(Quark has spent the past week with us in hospitalization after we found out he had parvo. He is a fighter though and now is right back to his puppy self. Please call us to schedule your pets appointment at 915-584-4491 if they have not received their parvo (DHPP) vaccine!)
Recently in El Paso we have seen a large increase in the amount of dogs diagnosed with parvovirus. This disease is extremely contagious and often fatal. Symptoms of parvo include lethargy (lazy, depressed), vomiting, diarrhea, and blood in poop.
Parvo can be spread through direct contact with infected poop. Even after poop is picked up there are often partials left behind that carry the disease in parks and on sidewalks that can live from minutes to years after. The only way to be sure that the disease has been removed is to bleach the entire area that had direct contact with the infected pet and their poop. Little do most people know that they can carry the parvovirus disease and infect their pet. Many times a pet owner may pet an infected pet or step through an infected area unknowingly. Since the disease is so easily carried it can spread as quickly as wildfire.

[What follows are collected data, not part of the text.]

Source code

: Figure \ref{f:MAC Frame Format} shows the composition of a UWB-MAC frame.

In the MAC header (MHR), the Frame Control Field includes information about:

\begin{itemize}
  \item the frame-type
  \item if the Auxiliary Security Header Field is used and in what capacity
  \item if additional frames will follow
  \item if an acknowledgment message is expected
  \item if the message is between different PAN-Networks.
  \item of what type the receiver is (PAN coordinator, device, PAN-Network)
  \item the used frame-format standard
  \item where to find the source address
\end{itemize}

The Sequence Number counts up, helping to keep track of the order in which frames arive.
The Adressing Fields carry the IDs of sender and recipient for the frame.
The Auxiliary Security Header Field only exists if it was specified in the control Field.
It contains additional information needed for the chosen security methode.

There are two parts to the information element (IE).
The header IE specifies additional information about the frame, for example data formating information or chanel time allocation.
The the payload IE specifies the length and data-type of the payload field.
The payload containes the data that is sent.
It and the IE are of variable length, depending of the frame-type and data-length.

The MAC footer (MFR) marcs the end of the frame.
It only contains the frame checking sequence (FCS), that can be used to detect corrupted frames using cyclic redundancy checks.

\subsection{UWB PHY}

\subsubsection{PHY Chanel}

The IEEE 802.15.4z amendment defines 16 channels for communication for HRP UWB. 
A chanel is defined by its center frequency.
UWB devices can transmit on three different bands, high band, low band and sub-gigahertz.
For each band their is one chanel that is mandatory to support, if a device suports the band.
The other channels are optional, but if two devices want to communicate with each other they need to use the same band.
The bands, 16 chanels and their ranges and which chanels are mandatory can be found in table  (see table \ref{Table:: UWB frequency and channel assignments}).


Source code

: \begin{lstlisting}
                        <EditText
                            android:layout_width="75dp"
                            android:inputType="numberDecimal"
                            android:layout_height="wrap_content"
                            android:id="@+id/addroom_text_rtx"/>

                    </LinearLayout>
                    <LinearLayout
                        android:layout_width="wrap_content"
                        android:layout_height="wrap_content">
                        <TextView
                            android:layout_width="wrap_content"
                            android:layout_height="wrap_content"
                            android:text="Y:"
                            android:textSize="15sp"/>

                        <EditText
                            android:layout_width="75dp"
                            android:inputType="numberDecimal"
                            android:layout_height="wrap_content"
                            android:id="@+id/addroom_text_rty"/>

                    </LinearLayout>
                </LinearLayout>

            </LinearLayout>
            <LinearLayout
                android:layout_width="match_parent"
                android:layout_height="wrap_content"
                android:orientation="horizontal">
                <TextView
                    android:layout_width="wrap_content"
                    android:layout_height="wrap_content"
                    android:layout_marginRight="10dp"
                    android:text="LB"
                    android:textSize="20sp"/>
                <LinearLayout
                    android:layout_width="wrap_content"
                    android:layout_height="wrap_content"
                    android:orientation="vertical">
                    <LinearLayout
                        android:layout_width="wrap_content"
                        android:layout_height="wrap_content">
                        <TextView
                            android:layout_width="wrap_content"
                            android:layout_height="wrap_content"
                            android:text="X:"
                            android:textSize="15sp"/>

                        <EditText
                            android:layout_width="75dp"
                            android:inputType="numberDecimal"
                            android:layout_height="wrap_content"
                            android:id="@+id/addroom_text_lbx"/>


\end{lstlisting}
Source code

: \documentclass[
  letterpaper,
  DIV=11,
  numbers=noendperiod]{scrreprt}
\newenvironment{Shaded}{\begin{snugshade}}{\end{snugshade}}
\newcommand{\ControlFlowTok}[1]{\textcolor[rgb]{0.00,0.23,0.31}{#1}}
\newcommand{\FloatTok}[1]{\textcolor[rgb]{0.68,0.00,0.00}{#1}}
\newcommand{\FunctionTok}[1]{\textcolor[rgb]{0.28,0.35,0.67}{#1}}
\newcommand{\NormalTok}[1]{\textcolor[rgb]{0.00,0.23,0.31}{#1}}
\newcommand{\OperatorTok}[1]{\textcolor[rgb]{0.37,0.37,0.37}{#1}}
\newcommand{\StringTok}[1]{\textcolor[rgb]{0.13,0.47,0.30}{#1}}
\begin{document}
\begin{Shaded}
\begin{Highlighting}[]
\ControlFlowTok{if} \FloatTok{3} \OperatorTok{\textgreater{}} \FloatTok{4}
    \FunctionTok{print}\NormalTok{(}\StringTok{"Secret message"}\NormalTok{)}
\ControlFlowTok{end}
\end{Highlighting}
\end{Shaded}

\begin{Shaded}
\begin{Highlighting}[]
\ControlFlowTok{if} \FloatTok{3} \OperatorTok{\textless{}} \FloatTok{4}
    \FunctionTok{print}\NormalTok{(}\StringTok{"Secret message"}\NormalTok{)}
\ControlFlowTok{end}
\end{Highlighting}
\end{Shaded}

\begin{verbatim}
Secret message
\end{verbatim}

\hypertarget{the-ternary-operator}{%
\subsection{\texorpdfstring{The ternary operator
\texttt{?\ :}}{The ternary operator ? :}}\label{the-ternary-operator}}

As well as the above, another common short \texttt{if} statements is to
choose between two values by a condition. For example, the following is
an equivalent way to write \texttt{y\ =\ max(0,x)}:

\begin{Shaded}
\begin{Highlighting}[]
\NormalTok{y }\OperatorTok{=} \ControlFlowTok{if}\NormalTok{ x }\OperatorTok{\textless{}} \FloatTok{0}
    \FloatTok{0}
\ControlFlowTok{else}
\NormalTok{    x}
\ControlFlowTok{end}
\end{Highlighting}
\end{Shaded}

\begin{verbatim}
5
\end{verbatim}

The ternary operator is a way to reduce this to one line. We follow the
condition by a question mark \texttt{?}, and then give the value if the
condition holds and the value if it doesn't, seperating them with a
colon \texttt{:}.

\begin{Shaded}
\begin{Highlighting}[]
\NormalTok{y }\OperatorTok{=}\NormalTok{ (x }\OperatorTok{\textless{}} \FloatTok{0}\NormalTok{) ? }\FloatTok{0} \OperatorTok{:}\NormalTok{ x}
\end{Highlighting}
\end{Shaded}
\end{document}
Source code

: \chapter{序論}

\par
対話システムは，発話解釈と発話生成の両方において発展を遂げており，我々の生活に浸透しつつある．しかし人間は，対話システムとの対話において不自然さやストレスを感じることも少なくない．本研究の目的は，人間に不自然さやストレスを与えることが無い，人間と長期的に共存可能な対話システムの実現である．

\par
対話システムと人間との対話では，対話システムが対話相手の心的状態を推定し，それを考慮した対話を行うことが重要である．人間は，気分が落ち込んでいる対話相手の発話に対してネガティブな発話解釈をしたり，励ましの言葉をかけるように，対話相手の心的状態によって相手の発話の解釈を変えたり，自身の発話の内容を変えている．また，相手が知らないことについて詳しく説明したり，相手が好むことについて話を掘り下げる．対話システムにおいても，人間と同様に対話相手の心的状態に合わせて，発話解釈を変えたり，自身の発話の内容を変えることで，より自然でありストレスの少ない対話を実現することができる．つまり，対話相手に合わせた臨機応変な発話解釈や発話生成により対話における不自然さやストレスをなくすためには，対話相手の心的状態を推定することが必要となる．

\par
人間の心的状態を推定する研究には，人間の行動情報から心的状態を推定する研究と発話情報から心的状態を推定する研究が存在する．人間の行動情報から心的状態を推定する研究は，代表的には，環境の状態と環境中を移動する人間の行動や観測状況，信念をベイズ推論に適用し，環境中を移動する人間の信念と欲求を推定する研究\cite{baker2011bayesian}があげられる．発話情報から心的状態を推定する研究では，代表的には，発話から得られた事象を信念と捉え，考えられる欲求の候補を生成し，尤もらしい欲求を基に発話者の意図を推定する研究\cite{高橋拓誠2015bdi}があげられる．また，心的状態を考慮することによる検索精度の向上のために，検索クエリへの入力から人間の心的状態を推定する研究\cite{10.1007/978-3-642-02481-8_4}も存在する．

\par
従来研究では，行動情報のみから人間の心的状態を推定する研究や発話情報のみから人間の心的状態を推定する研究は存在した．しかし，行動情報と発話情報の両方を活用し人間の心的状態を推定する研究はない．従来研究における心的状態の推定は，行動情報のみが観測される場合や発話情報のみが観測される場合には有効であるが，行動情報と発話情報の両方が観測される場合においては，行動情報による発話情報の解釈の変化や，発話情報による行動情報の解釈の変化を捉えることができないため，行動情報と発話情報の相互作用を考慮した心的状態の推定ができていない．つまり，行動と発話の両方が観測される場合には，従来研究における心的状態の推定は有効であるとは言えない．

On average 5 days of hospitalization treatment can cost $1300. Hospitalization includes IV fluids, antibiotics, anti-nausea medications, vitamins, supplements, and plenty of loving care from our technicians who help nurse them back to health. If left untreated parvovirus can be fatal (cause death).
You can prevent parvo by keeping your pet’s up-o-date on their vaccines. If you have a puppy, make sure to complete their DHPP series of 3-4 vaccines given 3-4 weeks apart from each other. Also avoid taking them anywhere until they have completed their vaccine series to ensure they are fully protected.
If you suspect that you’re pet has parvovirus please contact us immediately at 915-584-4491 so that we can schedule your pet an appointment to get tested. At the time of your appointment please wait in your car and call us to let us know you have arrived. We will have a technician come out to your vehicle to perform the test before bringing them in. This helps us to contain the disease and limit the changes of spreading it to another patient if your pet is positive. The earlier we are able to diagnose the disease the less likely the disease is to become fatal.